Max, I agree that it’s good news when the circuit court declines to apply to a foreign battlefield the constitutional protections afforded to Americans in criminal proceedings. (They should have done the same with Guantanamo, but that is water under the bridge.) But it leaves me at a loss to explain what coherent philosophy underlies Obama’s not-Bush national-security policy.
Obama will kill terrorists with drones but wants to try them in public if they manage to get here. (Isn’t that a perverse incentive?) And Obama wants to empty Guantanamo, where detainees have the right to file habeas corpus petitions, but drop any new terrorists we capture into Bagram, where no rules apply.

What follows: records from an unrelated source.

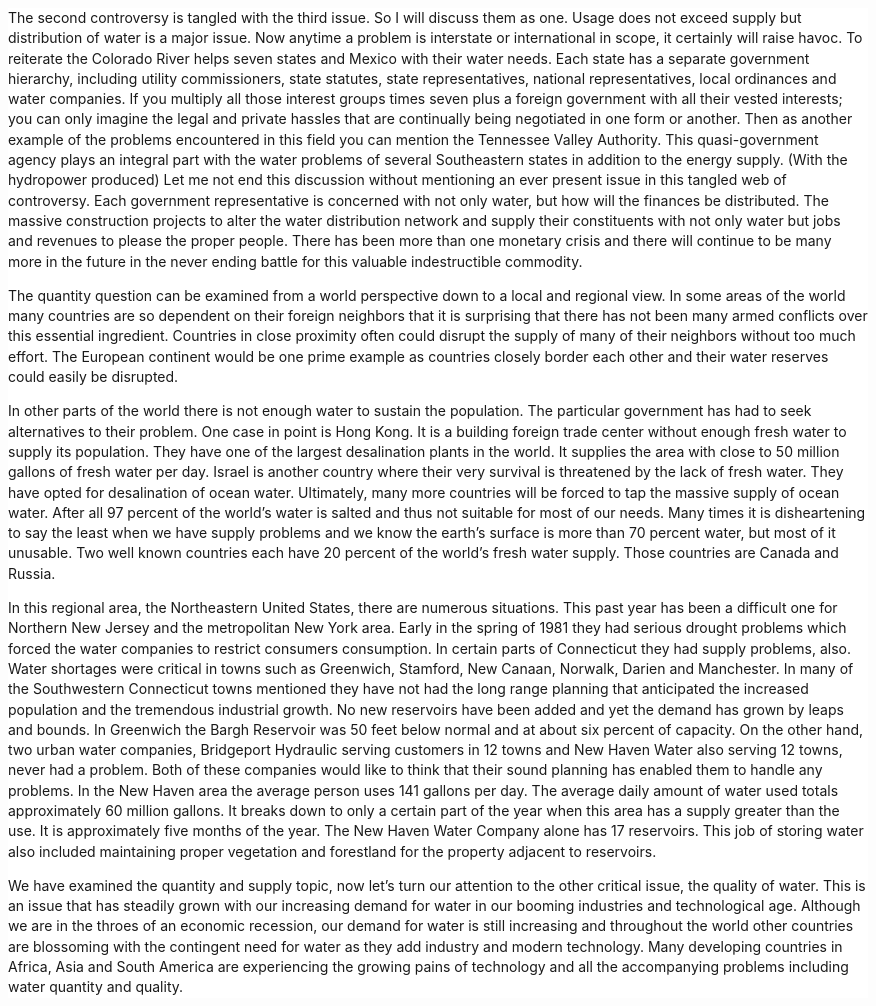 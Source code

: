   The second controversy is tangled with the third issue. So I will discuss them as one. Usage does not exceed supply but distribution of water is a major issue. Now anytime a problem is interstate or international in scope, it certainly will raise havoc. To reiterate the Colorado River helps seven states and Mexico with their water needs. Each state has a separate government hierarchy, including utility commissioners, state statutes, state representatives, national representatives, local ordinances and water companies. If you multiply all those interest groups times seven plus a foreign government with all their vested interests; you can only imagine the legal and private hassles that are continually being negotiated in one form or another. Then as another example of the problems encountered in this field you can mention the Tennessee Valley Authority. This quasi-government agency plays an integral part with the water problems of several Southeastern states in addition to the energy supply. (With the hydropower produced) Let me not end this discussion without mentioning an ever present issue in this tangled web of controversy. Each government representative is concerned with not only water, but how will the finances be distributed. The massive construction projects to alter the water distribution network and supply their constituents with not only water but jobs and revenues to please the proper people. There has been more than one monetary crisis and there will continue to be many more in the future in the never ending battle for this valuable indestructible commodity.
 </p>
 <p>
  The quantity question can be examined from a world perspective down to a local and regional view. In some areas of the world many countries are so dependent on their foreign neighbors that it is surprising that there has not been many armed conflicts over this essential ingredient. Countries in close proximity often could disrupt the supply of many of their neighbors without too much effort. The European continent would be one prime example as countries closely border each other and their water reserves could easily be disrupted.
 </p>
 <p>
  In other parts of the world there is not enough water to sustain the population. The particular government has had to seek alternatives to their problem. One case in point is Hong Kong. It is a building foreign trade center without enough fresh water to supply its population. They have one of the largest desalination plants in the world. It supplies the area with close to 50 million gallons of fresh water per day. Israel is another country where their very survival is threatened by the lack of fresh water. They have opted for desalination of ocean water. Ultimately, many more countries will be forced to tap the massive supply of ocean water. After all 97 percent of the world’s water is salted and thus not suitable for most of our needs. Many times it is disheartening to say the least when we have supply problems and we know the earth’s surface is more than 70 percent water, but most of it unusable. Two well known countries each have 20 percent of the world’s fresh water supply. Those countries are Canada and Russia.
 </p>
 <p>
  In this regional area, the Northeastern United States, there are numerous situations. This past year has been a difficult one for Northern New Jersey and the metropolitan New York area. Early in the spring of 1981 they had serious drought problems which forced the water companies to restrict consumers consumption. In certain parts of Connecticut they had supply problems, also. Water shortages were critical in towns such as Greenwich, Stamford, New Canaan, Norwalk, Darien and Manchester. In many of the Southwestern Connecticut towns mentioned they have not had the long range planning that anticipated the increased population and the tremendous industrial growth. No new reservoirs have been added and yet the demand has grown by leaps and bounds. In Greenwich the Bargh Reservoir was 50 feet below normal and at about six percent of capacity. On the other hand, two urban water companies, Bridgeport Hydraulic serving customers in 12 towns and New Haven Water also serving 12 towns, never had a problem. Both of these companies would like to think that their sound planning has enabled them to handle any problems. In the New Haven area the average person uses 141 gallons per day. The average daily amount of water used totals approximately 60 million gallons. It breaks down to only a certain part of the year when this area has a supply greater than the use. It is approximately five months of the year. The New Haven Water Company alone has 17 reservoirs. This job of storing water also included maintaining proper vegetation and forestland for the property adjacent to reservoirs.
 </p>
 <p>
  We have examined the quantity and supply topic, now let’s turn our attention to the other critical issue, the quality of water. This is an issue that has steadily grown with our increasing demand for water in our booming industries and technological age. Although we are in the throes of an economic recession, our demand for water is still increasing and throughout the world other countries are blossoming with the contingent need for water as they add industry and modern technology. Many developing countries in Africa, Asia and South America are experiencing the growing pains of technology and all the accompanying problems including water quantity and quality.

There are two possible conclusions one might draw. First, there is no coherent vision here, and all the mumbo-jumbo about “returning to our values” was meant to snow the left and to impugn the record of his predecessor, who prevented any attack on the homeland for seven and a half years. Alternatively, Obama believes the war on terror exists solely outside our borders. Reality keeps disrupting this paradigm — Fort Hood, the Christmas Day bomber, the Times Square bomber — which is why the administration insists, until the evidence to the contrary is overwhelming, that these are “lone wolves” or “one-off” incidents. If he had correctly labeled these as acts of war by a worldwide jihadist foe, he would then have been forced to concede that the domestic policies he employs for handling terrorists are entirely ill-suited to the threat we face.